Only to be cast on the funeral pyre

As often is the case, I’m not quite sure how I came to have Netflix send me the 1927 German film, Metropolis.  But it finally moved to the top of my queue the other day and showed up in the mail box.

Directed by Fritz Lang, it’s considered by some to be one of the finest silent films ever made.  A grim sci-fi flick, it’s a tale of a futuristic society ruled by a pampered elite who oppress a working class that dwells and toils in subterranean squalor.

The movie ticks all the usual horror show boxes.  The mad scientist.  A Frankenstein like monster.

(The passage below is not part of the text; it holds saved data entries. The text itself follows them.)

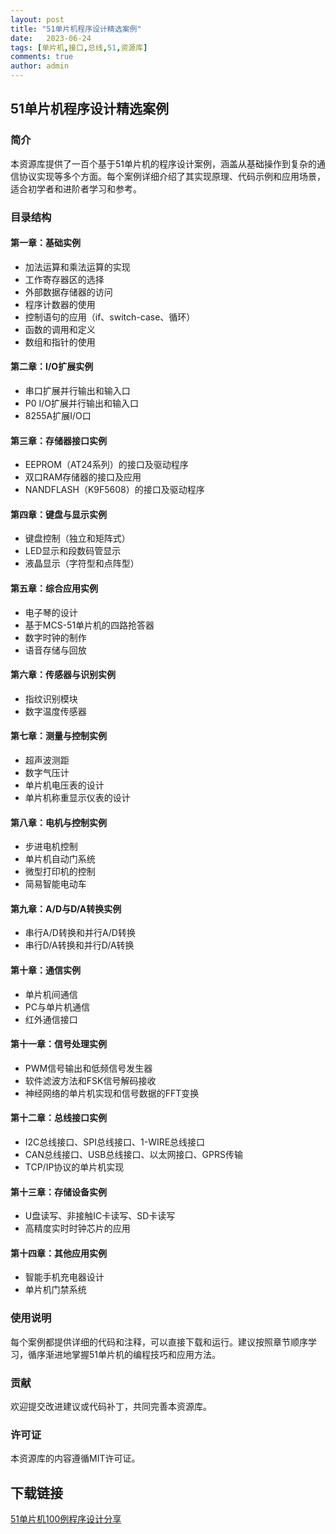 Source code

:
 ```yaml
---
layout: post
title: "51单片机程序设计精选案例"
date:   2023-06-24
tags: [单片机,接口,总线,51,资源库]
comments: true
author: admin
---
```

## 51单片机程序设计精选案例

### 简介

本资源库提供了一百个基于51单片机的程序设计案例，涵盖从基础操作到复杂的通信协议实现等多个方面。每个案例详细介绍了其实现原理、代码示例和应用场景，适合初学者和进阶者学习和参考。

### 目录结构

#### 第一章：基础实例
- 加法运算和乘法运算的实现
- 工作寄存器区的选择
- 外部数据存储器的访问
- 程序计数器的使用
- 控制语句的应用（if、switch-case、循环）
- 函数的调用和定义
- 数组和指针的使用

#### 第二章：I/O扩展实例
- 串口扩展并行输出和输入口
- P0 I/O扩展并行输出和输入口
- 8255A扩展I/O口

#### 第三章：存储器接口实例
- EEPROM（AT24系列）的接口及驱动程序
- 双口RAM存储器的接口及应用
- NANDFLASH（K9F5608）的接口及驱动程序

#### 第四章：键盘与显示实例
- 键盘控制（独立和矩阵式）
- LED显示和段数码管显示
- 液晶显示（字符型和点阵型）

#### 第五章：综合应用实例
- 电子琴的设计
- 基于MCS-51单片机的四路抢答器
- 数字时钟的制作
- 语音存储与回放

#### 第六章：传感器与识别实例
- 指纹识别模块
- 数字温度传感器

#### 第七章：测量与控制实例
- 超声波测距
- 数字气压计
- 单片机电压表的设计
- 单片机称重显示仪表的设计

#### 第八章：电机与控制实例
- 步进电机控制
- 单片机自动门系统
- 微型打印机的控制
- 简易智能电动车

#### 第九章：A/D与D/A转换实例
- 串行A/D转换和并行A/D转换
- 串行D/A转换和并行D/A转换

#### 第十章：通信实例
- 单片机间通信
- PC与单片机通信
- 红外通信接口

#### 第十一章：信号处理实例
- PWM信号输出和低频信号发生器
- 软件滤波方法和FSK信号解码接收
- 神经网络的单片机实现和信号数据的FFT变换

#### 第十二章：总线接口实例
- I2C总线接口、SPI总线接口、1-WIRE总线接口
- CAN总线接口、USB总线接口、以太网接口、GPRS传输
- TCP/IP协议的单片机实现

#### 第十三章：存储设备实例
- U盘读写、非接触IC卡读写、SD卡读写
- 高精度实时时钟芯片的应用

#### 第十四章：其他应用实例
- 智能手机充电器设计
- 单片机门禁系统

### 使用说明

每个案例都提供详细的代码和注释，可以直接下载和运行。建议按照章节顺序学习，循序渐进地掌握51单片机的编程技巧和应用方法。

### 贡献

欢迎提交改进建议或代码补丁，共同完善本资源库。

### 许可证

本资源库的内容遵循MIT许可证。

## 下载链接

[51单片机100例程序设计分享](https://pan.quark.cn/s/3bbc1845b090)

Also interesting in these days of acting understatement are the histrionic techniques typical of silent movies.   The special effects were ground breaking for their era.  Also featured is a cast of thousands that, at times, rush around the screen like ants whose nest has been kicked over.

Storm clouds

It’s not possible to watch the film without thinking of the cataclysm that’s just over the horizon for Germany.  And, indeed, the rest of Europe, Western Civilization and the world at large.  Metropolis was produced during the brief, overripe cultural flowering of Germany’s post WW I Weimar Republic.  It was only a few years before Hitler came to power and night descended.

The film’s an odd mixture of Christianity and Teutonic mysticism.  The leading character, Freder, descends from the from his privileged existence in the exalted, upper reaches of Metropolis in pursuit of the beautiful, chaste Maria who becomes the hope of liberation for the machine like Untermenge who populate the underworld.  There, amid sets littered with images of crucifixes on Golgotha, Freder and Maria quickly develop a romantic attachment.

Inevitably, complications and confusions arise, leading to an uprising of the near subhuman workers against the ruling class.  The violence destroys the pumps that prevent the underworld from flooding.   Further misled by an evil double of Maria created by Rotwang, the mad scientist, the workers rush to the surface intent on overthrowing their overlords.  In the chaos, the workers’ wives and children are left behind in the rising waters.  But for the heroic efforts of Freder and Maria, all would perish in the flood.

A brand plucked from the fire

Lang went to great lengths to achieve realism in the film.  For the flooding scenes, he recruited 500 children from Berlin’s poorest neighborhoods.  By the time shooting was finished after 14 grueling days in water that Lang intentionally kept at low temperatures, the look of terror and exhaustion that appears on the children’s faces required no great acting skill.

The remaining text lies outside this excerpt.